Sunday, January 17, 2010

Osborne Solaz

This is one of those wines that we knew nothing about when we ordered it at a restaurant. We were grabbing a quick bite to eat with Mr. D. before hitting a movie and the wine was reasonably priced and sounded interesting. I'm not familiar with this sort of a blend. I don't if it's becoming more common or has been so all along.

We never expected it to be out of this world - after all, under $30 in a Vancouver restaurant doesn't get you too much. It turns out, however, that it's a nice little burger wine, but, more than that, there was a whole lot of interesting story behind the winery.

328. 2006 Osborne Solaz Tempranillo/Cabernet Sauvignon (Tierra de Castilla - Spain)

In this case, it's not the wine that offers up the story but, rather, it's the history behind the winery, the label and its marketing history. Grupo Osborne has been producing wines in Spain for over 200 years and is best known for its sherries and brandy. But the real story, for me, was the tale of the Osborne bull.

The company started placing the bull on their labels in 1956 and, as part of their marketing plan, they placed large "bullboards" along the Spanish roadways. The first bull was erected in 1957 and there were over 500 in place by 1964. The bulls eventually evolved into metal structures, 40 feet in height, and it almost became a local right of passage for the young to climb a bull, while others decorated the bulls or painted them.

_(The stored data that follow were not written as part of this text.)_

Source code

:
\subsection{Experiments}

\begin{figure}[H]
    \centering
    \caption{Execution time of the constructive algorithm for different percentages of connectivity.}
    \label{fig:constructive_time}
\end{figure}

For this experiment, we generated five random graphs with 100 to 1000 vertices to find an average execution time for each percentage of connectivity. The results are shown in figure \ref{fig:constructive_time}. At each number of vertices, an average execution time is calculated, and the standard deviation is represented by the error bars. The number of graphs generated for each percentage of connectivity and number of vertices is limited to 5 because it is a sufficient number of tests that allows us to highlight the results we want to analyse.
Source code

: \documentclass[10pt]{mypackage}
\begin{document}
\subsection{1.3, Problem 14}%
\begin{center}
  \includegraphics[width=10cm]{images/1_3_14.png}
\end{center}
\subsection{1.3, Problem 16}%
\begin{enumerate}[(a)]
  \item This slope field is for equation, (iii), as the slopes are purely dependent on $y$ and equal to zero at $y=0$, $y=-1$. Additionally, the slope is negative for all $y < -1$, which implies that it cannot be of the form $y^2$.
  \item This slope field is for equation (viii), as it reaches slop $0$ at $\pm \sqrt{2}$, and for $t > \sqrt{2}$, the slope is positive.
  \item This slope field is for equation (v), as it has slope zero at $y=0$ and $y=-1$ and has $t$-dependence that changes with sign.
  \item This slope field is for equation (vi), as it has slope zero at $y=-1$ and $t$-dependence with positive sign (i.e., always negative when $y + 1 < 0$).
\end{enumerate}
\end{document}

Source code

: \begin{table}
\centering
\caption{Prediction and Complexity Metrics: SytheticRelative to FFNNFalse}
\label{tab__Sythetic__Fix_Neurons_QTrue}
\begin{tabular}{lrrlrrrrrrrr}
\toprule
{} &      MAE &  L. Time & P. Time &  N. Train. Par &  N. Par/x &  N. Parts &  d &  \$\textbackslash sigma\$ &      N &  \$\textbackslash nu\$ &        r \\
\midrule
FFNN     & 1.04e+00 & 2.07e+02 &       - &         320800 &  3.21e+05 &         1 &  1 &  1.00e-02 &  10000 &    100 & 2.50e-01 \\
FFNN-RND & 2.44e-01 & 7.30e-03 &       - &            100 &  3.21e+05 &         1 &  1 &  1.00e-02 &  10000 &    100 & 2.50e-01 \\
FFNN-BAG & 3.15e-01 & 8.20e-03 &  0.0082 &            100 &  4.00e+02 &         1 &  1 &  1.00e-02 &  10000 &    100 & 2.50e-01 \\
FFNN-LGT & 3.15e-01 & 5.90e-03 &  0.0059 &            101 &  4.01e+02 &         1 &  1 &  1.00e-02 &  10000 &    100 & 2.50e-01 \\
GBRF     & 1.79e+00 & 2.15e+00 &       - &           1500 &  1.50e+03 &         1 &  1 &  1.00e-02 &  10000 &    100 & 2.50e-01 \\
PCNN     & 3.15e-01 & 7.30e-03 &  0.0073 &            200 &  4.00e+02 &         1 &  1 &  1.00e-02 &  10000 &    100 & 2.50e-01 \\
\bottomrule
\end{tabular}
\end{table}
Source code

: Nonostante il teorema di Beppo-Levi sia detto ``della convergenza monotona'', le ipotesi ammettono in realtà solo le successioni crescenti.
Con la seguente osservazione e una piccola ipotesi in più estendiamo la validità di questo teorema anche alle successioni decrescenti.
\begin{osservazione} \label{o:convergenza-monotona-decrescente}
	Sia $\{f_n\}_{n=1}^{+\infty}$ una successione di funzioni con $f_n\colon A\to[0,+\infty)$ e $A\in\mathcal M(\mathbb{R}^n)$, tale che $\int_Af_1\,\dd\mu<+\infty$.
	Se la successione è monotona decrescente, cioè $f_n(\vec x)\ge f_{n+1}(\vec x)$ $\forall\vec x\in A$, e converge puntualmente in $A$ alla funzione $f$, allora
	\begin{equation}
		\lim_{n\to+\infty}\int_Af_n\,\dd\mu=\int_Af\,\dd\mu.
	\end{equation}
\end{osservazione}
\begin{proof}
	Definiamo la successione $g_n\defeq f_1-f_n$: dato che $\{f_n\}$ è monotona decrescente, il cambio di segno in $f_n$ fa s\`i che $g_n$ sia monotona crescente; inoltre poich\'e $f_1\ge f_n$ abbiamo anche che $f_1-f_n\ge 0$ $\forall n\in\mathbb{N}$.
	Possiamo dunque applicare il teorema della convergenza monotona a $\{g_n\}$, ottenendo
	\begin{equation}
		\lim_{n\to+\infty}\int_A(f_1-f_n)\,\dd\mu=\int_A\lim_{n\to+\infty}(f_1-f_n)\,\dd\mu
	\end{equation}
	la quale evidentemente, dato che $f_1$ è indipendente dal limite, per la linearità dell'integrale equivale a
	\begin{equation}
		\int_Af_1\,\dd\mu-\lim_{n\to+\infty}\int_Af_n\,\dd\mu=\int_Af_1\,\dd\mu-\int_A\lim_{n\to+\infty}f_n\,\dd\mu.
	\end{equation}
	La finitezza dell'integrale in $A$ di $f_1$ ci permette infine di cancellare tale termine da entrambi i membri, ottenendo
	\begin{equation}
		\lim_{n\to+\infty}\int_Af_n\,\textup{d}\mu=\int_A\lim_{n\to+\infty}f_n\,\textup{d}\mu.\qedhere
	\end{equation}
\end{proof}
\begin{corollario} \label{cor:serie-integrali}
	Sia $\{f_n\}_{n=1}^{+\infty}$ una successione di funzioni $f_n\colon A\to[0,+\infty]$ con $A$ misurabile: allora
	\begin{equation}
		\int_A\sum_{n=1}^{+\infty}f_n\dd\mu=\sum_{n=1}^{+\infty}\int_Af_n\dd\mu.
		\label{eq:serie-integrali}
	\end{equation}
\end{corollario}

In 1988, however, the Spanish government passed a law to forbid advertising that was visible from the public highways. As decrees to remove the bullboards were being made and enforced, a movement that crossed all aspects of the cultural spectrum started to try and "Save the Bull."

By this time, the bull had become almost synonymous with Spain. Spanish flags emblazoned with the bull are stalwarts at football (soccer) games, t-shirts are found everywhere, as are stickers, keyrings and the like. In 1997, the movement saw the Spanish Supreme Court declare that the Osborne Bull had become part of the Spanish landscape and order that it could remain.

There are currently 90 Bulls still found in Spain and the bull is arguably the best known trademark in the country.

As for the wine, we were in no hurry to finish it off and we lost track of time a tad and ended up missing the movie that we were intending to see. We arrived at the theatre about five minutes prior to the start and it was sold out. So, rather than wait three hours until the second show or just pick another movie, we decided to just walk Mr. D home and make a little stop in at Marquis Wine Cellar. They didn't carry the Solaz but that didn't stop us from buying another couple of Spanish wines that will eventually end up on The List as well.